5548 sayılı Kamu Denetçiliği Kurumu Kanunun 2008 yılında Anayasa Mahkemesi tarafından tümüyle iptal olunması kararı bir bakıma Kamu Denetçiliği Kurumu’nun anayasal bir statüye kavuşmasının yolunu açmıştır. Adalet ve Kalkınma Partisi Hükümeti 5548 sayılı Kanun’da yaşanan anayasal sorunları aşabilmek için Kanun’un iptal gerekçeleri ve muhalefetin görüşlerini de dikkate alarak bir Anayasa değişiklik paketi hazırlamış (5982 sayılı, Türkiye Cumhuriyeti Anayasasının Bazı Maddelerinde Değişiklik Yapılması Hakkında Kanun) ve 30 Mart 2010 tarihinde 26 maddeden oluşan Anayasa değişiklik paketi içinde Kamu Denetçiliği Kurumu ile ilgili düzenlemeler yapılmıştır (Efe ve Demirci,2013:58). Şengül’e (2013) göre 2010 yılında gerçekleşen anayasa değişikliğiyle 74.maddeye Kamu Denetçiliği ilave edilerek anayasallık sorununun ortadan kaldırıldığını savunmuştur (Şengül, 2013: 74). Gerçekten de söz konusu paketin 8. maddesiyle, Anayasanın 74. maddesinin kenar başlığı “VII. Dilekçe, bilgi edinme ve kamu denetçisine başvurma hakkı” şeklinde

değiştirilmiştir (Dursun,2011: 384). 74. maddenin üçüncü fıkrası kaldırılmış ve söz konusu maddeye yeni fıkralar eklemiştir. Bunlar:

(Ek fıkra: 7/5/2010-5982/8 md.) Herkes, bilgi edinme ve kamu denetçisine başvurma hakkına sahiptir.

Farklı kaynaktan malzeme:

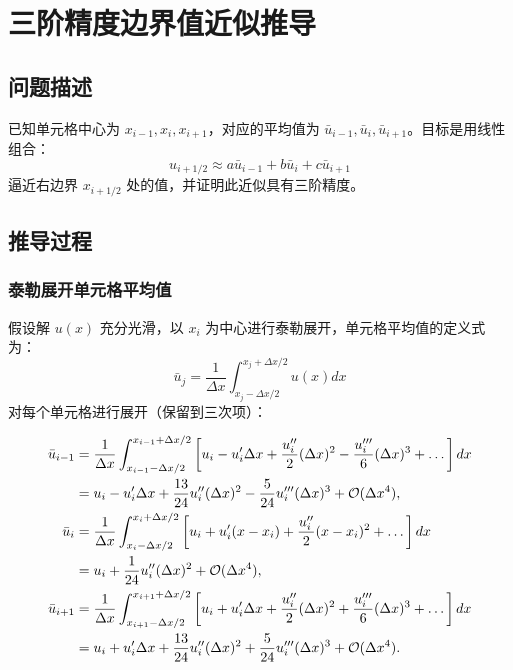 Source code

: \documentclass{ctexart}
\begin{document}
\section{三阶精度边界值近似推导}

\subsection{问题描述}
已知单元格中心为 \(x_{i-1}, x_i, x_{i+1}\)，对应的平均值为 \(\bar{u}_{i-1}, \bar{u}_i, \bar{u}_{i+1}\)。目标是用线性组合：
\[
u_{i+1/2} \approx a \bar{u}_{i-1} + b \bar{u}_i + c \bar{u}_{i+1}
\]
逼近右边界 \(x_{i+1/2}\) 处的值，并证明此近似具有三阶精度。

\subsection{推导过程}

\subsubsection{泰勒展开单元格平均值}
假设解 \(u(x)\) 充分光滑，以 \(x_i\) 为中心进行泰勒展开，单元格平均值的定义式为：
\[
\bar{u}_j = \frac{1}{\Delta x} \int_{x_j - \Delta x/2}^{x_j + \Delta x/2} u(x) dx
\]
对每个单元格进行展开（保留到三次项）：

\begin{align}
\bar{u}_{i-1} &= \frac{1}{\Delta x} \int_{x_{i-1} - \Delta x/2}^{x_{i-1} + \Delta x/2} \left[ u_i - u'_i \Delta x + \frac{u''_i}{2} (\Delta x)^2 - \frac{u'''_i}{6} (\Delta x)^3 + \dots \right] dx \notag \\
&= u_i - u'_i \Delta x + \frac{13}{24} u''_i (\Delta x)^2 - \frac{5}{24} u'''_i (\Delta x)^3 + \mathcal{O}(\Delta x^4), \\
\bar{u}_i &= \frac{1}{\Delta x} \int_{x_i - \Delta x/2}^{x_i + \Delta x/2} \left[ u_i + u'_i (x - x_i) + \frac{u''_i}{2} (x - x_i)^2 + \dots \right] dx \notag \\
&= u_i + \frac{1}{24} u''_i (\Delta x)^2 + \mathcal{O}(\Delta x^4), \\
\bar{u}_{i+1} &= \frac{1}{\Delta x} \int_{x_{i+1} - \Delta x/2}^{x_{i+1} + \Delta x/2} \left[ u_i + u'_i \Delta x + \frac{u''_i}{2} (\Delta x)^2 + \frac{u'''_i}{6} (\Delta x)^3 + \dots \right] dx \notag \\
&= u_i + u'_i \Delta x + \frac{13}{24} u''_i (\Delta x)^2 + \frac{5}{24} u'''_i (\Delta x)^3 + \mathcal{O}(\Delta x^4).
\end{align}
\end{document}
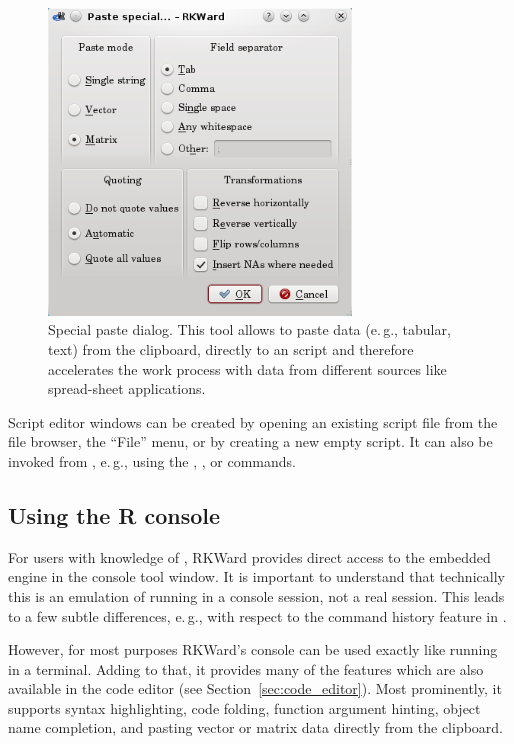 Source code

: \begin{figure}[htp]
 \centering
 \includegraphics[width=8.042cm,height=8.143cm]{../figures/special_paste.png}
 \caption{Special paste dialog. This tool allows to paste data (e.\,g., tabular, text) from the clipboard, directly to an 
  script and therefore accelerates the work process with data from different sources 
 like spread-sheet applications.
}
 \label{fig:special_paste}
\end{figure}

Script editor windows can be created by opening an existing
 script file from the file browser, the
``File'' menu, or by creating a new empty script. It can
also be invoked from , e.\,g., using the
, , or 
commands.

\subsection{Using the R console}
\label{sec:using_R_console}
For users with knowledge of , RKWard provides direct access to the
embedded  engine in the
 console tool window. It is important to understand that technically this is an
emulation of  running in a console
session, not a real  session. This leads to a few subtle
differences, e.\,g., with respect to the command history feature in
.

However, for most purposes RKWard's  console can be used exactly
like  running in a terminal. Adding to that, it provides many of the
features which are also available in the code editor (see Section~\ref{sec:code_editor}).
Most prominently, it supports syntax highlighting, code
folding, function argument hinting, object name completion, and pasting
vector or matrix data directly from the clipboard.

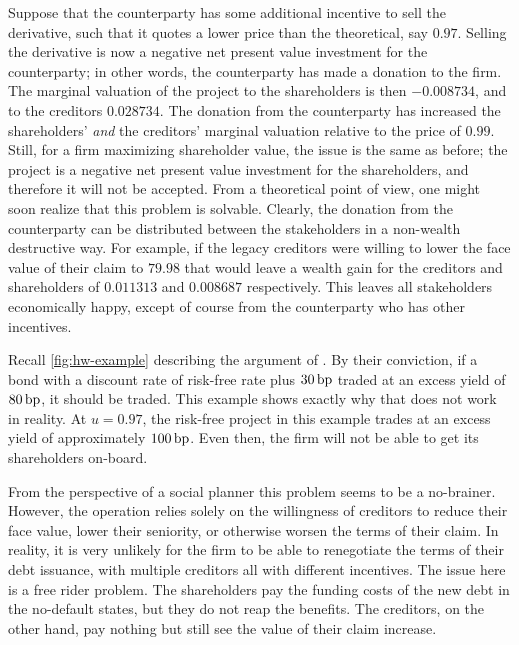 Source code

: \documentclass[main.tex]{subfiles}
\begin{document}
        Suppose that the counterparty has some additional incentive to sell the derivative,
        such that it quotes a lower price than the theoretical, say $\num{0.97}$.
        Selling the derivative is now a negative net present value investment for the counterparty;
        in other words, the counterparty has made a donation to the firm. 
        The marginal valuation of the project to the shareholders is then $\num{-0.008734}$,
        and to the creditors $\num{0.028734}$.
        The donation from the counterparty has increased the shareholders' 
        \textit{and} the creditors' marginal valuation relative to the price of $\num{0.99}$.
        Still, for a firm maximizing shareholder value, the issue is the same as before;
        the project is a negative net present value investment for the shareholders,
        and therefore it will not be accepted.
        From a theoretical point of view, one might soon realize that this problem is solvable.
        Clearly, the donation from the counterparty can be distributed between the 
        stakeholders in a non-wealth destructive way. 
        For example, if the legacy creditors were willing to lower the face value of their claim
        to $\num{79.98}$ that would leave a wealth gain for the creditors and shareholders
        of $\num{0.011313}$ and $\num{0.008687}$ respectively.
        This leaves all stakeholders economically happy, 
        except of course from the counterparty who has other incentives.

        Recall \cref{fig:hw-example} describing the argument of \textcite{HullWhite2012FVA}.
        By their conviction, if a bond with a discount rate of risk-free rate plus $30\,\text{bp}$ 
        traded at an excess yield of $80\,\text{bp}$, it should be traded. 
        This example shows exactly why that does not work in reality.
        At $u=\num{0.97}$, the risk-free project in this example trades at 
        an excess yield of approximately $100\,\text{bp}$.
        Even then, the firm will not be able to get its shareholders on-board.

        From the perspective of a social planner this problem seems to be a no-brainer. 
        However, the operation relies solely on the willingness of creditors to 
        reduce their face value, lower their seniority, or otherwise worsen the terms of their claim.
        In reality, it is very unlikely for the firm to be able to renegotiate 
        the terms of their debt issuance, with multiple creditors all with different incentives.
        The issue here is a free rider problem. 
        The shareholders pay the funding costs of the new debt in the no-default states,
        but they do not reap the benefits.
        The creditors, on the other hand, pay nothing 
        but still see the value of their claim increase.
\end{document}
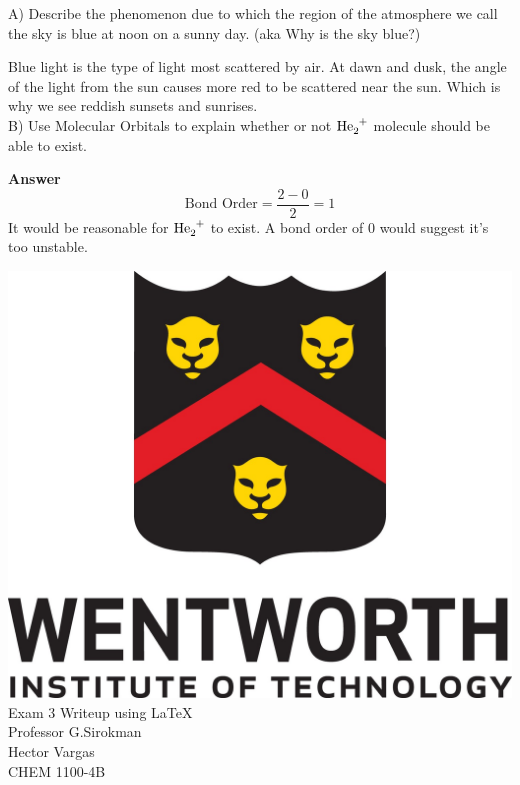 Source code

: \documentclass{article}
\begin{document}
    A) Describe the phenomenon due to which the region of the atmosphere we call the sky is blue at noon on a sunny day. (aka Why is the sky blue?)

    Blue light is the type of light most scattered by air. At dawn and dusk, the angle of the light from the sun causes more red to be scattered near the sun. Which is why we see reddish sunsets and sunrises.\\[1cm]

    B) Use Molecular Orbitals to explain whether or not $\ce{He2+}$ molecule should be able to exist.

    \textbf{Answer}\\
    $$\text{Bond Order} = \dfrac{2 - 0}{2} = 1$$
    It would be reasonable for $\ce{He2+}$ to exist. A bond order of 0 would suggest it's too unstable.

    \pagebreak


    \thispagestyle{empty}
    \begin{center}
        \includegraphics[scale=0.3]{wit_logo}\\[1cm]
        Exam 3 Writeup using  \LaTeX\\
        Professor G.Sirokman\\
        Hector Vargas\\
        CHEM 1100-4B
    \end{center}
    \pagebreak
\end{document}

(Ek fıkra: 7/5/2010-5982/8 md.) Türkiye Büyük Millet Meclisi Başkanlığına bağlı olarak kurulan Kamu Denetçiliği Kurumu idarenin işleyişiyle ilgili şikâyetleri inceler.

(Ek fıkra: 7/5/2010-5982/8 md.) Kamu Başdenetçisi Türkiye Büyük Millet Meclisi tarafından gizli oyla dört yıl için seçilir. İlk iki oylamada üye tamsayısının üçte iki ve üçüncü oylamada üye tamsayısının salt çoğunluğu aranır. Üçüncü oylamada salt çoğunluk sağlanamazsa, bu oylamada en çok oy alan iki aday için dördüncü oylama yapılır; dördüncü oylamada en fazla oy alan aday seçilmiş olur.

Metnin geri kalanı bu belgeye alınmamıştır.